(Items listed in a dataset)
=====
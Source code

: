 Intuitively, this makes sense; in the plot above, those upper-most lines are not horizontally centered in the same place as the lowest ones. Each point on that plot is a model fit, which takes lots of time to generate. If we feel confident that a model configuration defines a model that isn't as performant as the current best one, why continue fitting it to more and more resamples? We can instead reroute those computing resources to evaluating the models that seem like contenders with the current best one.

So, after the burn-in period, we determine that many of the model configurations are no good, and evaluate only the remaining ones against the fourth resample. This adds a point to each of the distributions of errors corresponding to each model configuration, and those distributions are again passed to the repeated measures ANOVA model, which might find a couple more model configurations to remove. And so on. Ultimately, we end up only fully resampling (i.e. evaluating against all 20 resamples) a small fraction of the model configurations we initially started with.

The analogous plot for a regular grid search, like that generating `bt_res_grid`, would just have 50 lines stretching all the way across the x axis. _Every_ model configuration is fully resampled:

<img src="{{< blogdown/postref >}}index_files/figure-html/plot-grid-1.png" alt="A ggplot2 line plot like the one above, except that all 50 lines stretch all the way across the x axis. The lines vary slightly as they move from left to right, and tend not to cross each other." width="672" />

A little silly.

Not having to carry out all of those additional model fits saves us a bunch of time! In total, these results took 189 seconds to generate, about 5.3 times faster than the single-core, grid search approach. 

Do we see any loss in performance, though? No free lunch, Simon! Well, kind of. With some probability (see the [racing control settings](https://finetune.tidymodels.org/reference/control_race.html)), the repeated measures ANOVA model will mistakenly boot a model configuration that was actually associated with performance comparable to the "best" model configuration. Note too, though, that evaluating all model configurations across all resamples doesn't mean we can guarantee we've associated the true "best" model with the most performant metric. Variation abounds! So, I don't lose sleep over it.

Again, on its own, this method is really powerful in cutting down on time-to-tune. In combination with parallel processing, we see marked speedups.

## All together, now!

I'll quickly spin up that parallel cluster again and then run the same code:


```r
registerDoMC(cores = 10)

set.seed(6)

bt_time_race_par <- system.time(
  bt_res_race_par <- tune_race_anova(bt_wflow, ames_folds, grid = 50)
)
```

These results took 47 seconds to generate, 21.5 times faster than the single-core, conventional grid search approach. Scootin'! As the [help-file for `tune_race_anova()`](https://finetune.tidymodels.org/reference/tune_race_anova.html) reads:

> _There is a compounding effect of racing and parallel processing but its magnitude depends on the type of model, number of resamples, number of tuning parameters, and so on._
=====
Retype all the records above without changing a word.

_ANSWER TO THIS PROBLEM_
Source code

: Intuitively, this makes sense; in the plot above, those upper-most lines are not horizontally centered in the same place as the lowest ones. Each point on that plot is a model fit, which takes lots of time to generate. If we feel confident that a model configuration defines a model that isn't as performant as the current best one, why continue fitting it to more and more resamples? We can instead reroute those computing resources to evaluating the models that seem like contenders with the current best one.

So, after the burn-in period, we determine that many of the model configurations are no good, and evaluate only the remaining ones against the fourth resample. This adds a point to each of the distributions of errors corresponding to each model configuration, and those distributions are again passed to the repeated measures ANOVA model, which might find a couple more model configurations to remove. And so on. Ultimately, we end up only fully resampling (i.e. evaluating against all 20 resamples) a small fraction of the model configurations we initially started with.

The analogous plot for a regular grid search, like that generating `bt_res_grid`, would just have 50 lines stretching all the way across the x axis. _Every_ model configuration is fully resampled:

<img src="{{< blogdown/postref >}}index_files/figure-html/plot-grid-1.png" alt="A ggplot2 line plot like the one above, except that all 50 lines stretch all the way across the x axis. The lines vary slightly as they move from left to right, and tend not to cross each other." width="672" />

A little silly.

Not having to carry out all of those additional model fits saves us a bunch of time! In total, these results took 189 seconds to generate, about 5.3 times faster than the single-core, grid search approach. 

Do we see any loss in performance, though? No free lunch, Simon! Well, kind of. With some probability (see the [racing control settings](https://finetune.tidymodels.org/reference/control_race.html)), the repeated measures ANOVA model will mistakenly boot a model configuration that was actually associated with performance comparable to the "best" model configuration. Note too, though, that evaluating all model configurations across all resamples doesn't mean we can guarantee we've associated the true "best" model with the most performant metric. Variation abounds! So, I don't lose sleep over it.

Again, on its own, this method is really powerful in cutting down on time-to-tune. In combination with parallel processing, we see marked speedups.

## All together, now!

I'll quickly spin up that parallel cluster again and then run the same code:


```r
registerDoMC(cores = 10)

set.seed(6)

bt_time_race_par <- system.time(
  bt_res_race_par <- tune_race_anova(bt_wflow, ames_folds, grid = 50)
)
```

These results took 47 seconds to generate, 21.5 times faster than the single-core, conventional grid search approach. Scootin'! As the [help-file for `tune_race_anova()`](https://finetune.tidymodels.org/reference/tune_race_anova.html) reads:

> _There is a compounding effect of racing and parallel processing but its magnitude depends on the type of model, number of resamples, number of tuning parameters, and so on._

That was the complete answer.